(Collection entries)

[Start of section]

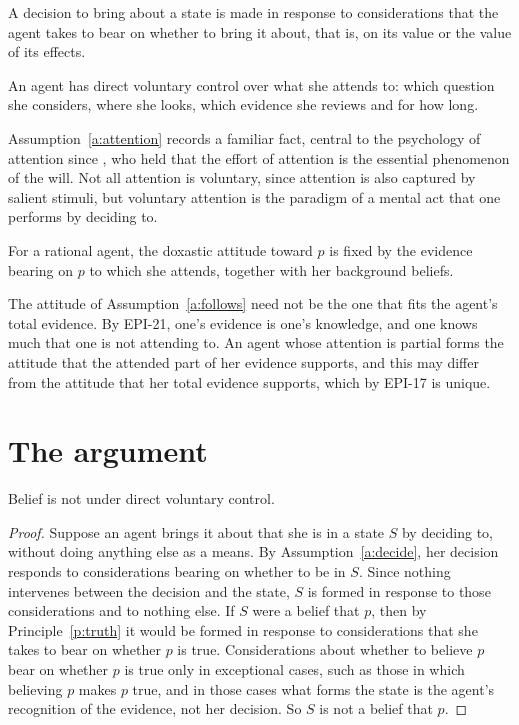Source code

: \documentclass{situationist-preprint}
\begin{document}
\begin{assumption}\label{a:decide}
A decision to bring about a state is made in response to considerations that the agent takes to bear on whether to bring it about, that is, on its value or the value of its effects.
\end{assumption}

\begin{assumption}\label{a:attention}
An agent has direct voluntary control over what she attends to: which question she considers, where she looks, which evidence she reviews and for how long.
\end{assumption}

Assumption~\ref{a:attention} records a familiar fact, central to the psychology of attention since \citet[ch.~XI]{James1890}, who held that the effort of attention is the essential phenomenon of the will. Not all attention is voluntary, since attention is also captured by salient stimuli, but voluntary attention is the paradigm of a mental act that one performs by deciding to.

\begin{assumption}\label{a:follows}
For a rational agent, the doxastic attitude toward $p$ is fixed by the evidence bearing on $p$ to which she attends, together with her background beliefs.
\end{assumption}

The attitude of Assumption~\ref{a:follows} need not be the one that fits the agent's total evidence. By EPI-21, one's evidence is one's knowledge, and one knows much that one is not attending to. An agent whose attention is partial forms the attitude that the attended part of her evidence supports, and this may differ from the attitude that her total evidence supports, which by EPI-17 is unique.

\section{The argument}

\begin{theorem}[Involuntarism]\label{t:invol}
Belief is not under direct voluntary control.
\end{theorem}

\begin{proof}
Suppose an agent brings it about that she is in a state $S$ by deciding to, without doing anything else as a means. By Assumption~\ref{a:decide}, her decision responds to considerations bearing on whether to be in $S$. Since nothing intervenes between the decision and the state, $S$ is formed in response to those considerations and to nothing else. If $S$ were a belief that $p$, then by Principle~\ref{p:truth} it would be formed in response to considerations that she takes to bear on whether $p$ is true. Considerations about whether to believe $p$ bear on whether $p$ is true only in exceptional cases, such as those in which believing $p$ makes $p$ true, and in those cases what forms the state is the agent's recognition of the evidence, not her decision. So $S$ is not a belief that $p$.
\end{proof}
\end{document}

[End of section]

Set down each entry again exactly as written. Pictures stay out.

# PROBLEM SOLUTION:
Source code

: \documentclass{situationist-preprint}
\begin{document}
\begin{assumption}\label{a:decide}
A decision to bring about a state is made in response to considerations that the agent takes to bear on whether to bring it about, that is, on its value or the value of its effects.
\end{assumption}

\begin{assumption}\label{a:attention}
An agent has direct voluntary control over what she attends to: which question she considers, where she looks, which evidence she reviews and for how long.
\end{assumption}

Assumption~\ref{a:attention} records a familiar fact, central to the psychology of attention since \citet[ch.~XI]{James1890}, who held that the effort of attention is the essential phenomenon of the will. Not all attention is voluntary, since attention is also captured by salient stimuli, but voluntary attention is the paradigm of a mental act that one performs by deciding to.

\begin{assumption}\label{a:follows}
For a rational agent, the doxastic attitude toward $p$ is fixed by the evidence bearing on $p$ to which she attends, together with her background beliefs.
\end{assumption}

The attitude of Assumption~\ref{a:follows} need not be the one that fits the agent's total evidence. By EPI-21, one's evidence is one's knowledge, and one knows much that one is not attending to. An agent whose attention is partial forms the attitude that the attended part of her evidence supports, and this may differ from the attitude that her total evidence supports, which by EPI-17 is unique.

\section{The argument}

\begin{theorem}[Involuntarism]\label{t:invol}
Belief is not under direct voluntary control.
\end{theorem}

\begin{proof}
Suppose an agent brings it about that she is in a state $S$ by deciding to, without doing anything else as a means. By Assumption~\ref{a:decide}, her decision responds to considerations bearing on whether to be in $S$. Since nothing intervenes between the decision and the state, $S$ is formed in response to those considerations and to nothing else. If $S$ were a belief that $p$, then by Principle~\ref{p:truth} it would be formed in response to considerations that she takes to bear on whether $p$ is true. Considerations about whether to believe $p$ bear on whether $p$ is true only in exceptional cases, such as those in which believing $p$ makes $p$ true, and in those cases what forms the state is the agent's recognition of the evidence, not her decision. So $S$ is not a belief that $p$.
\end{proof}
\end{document}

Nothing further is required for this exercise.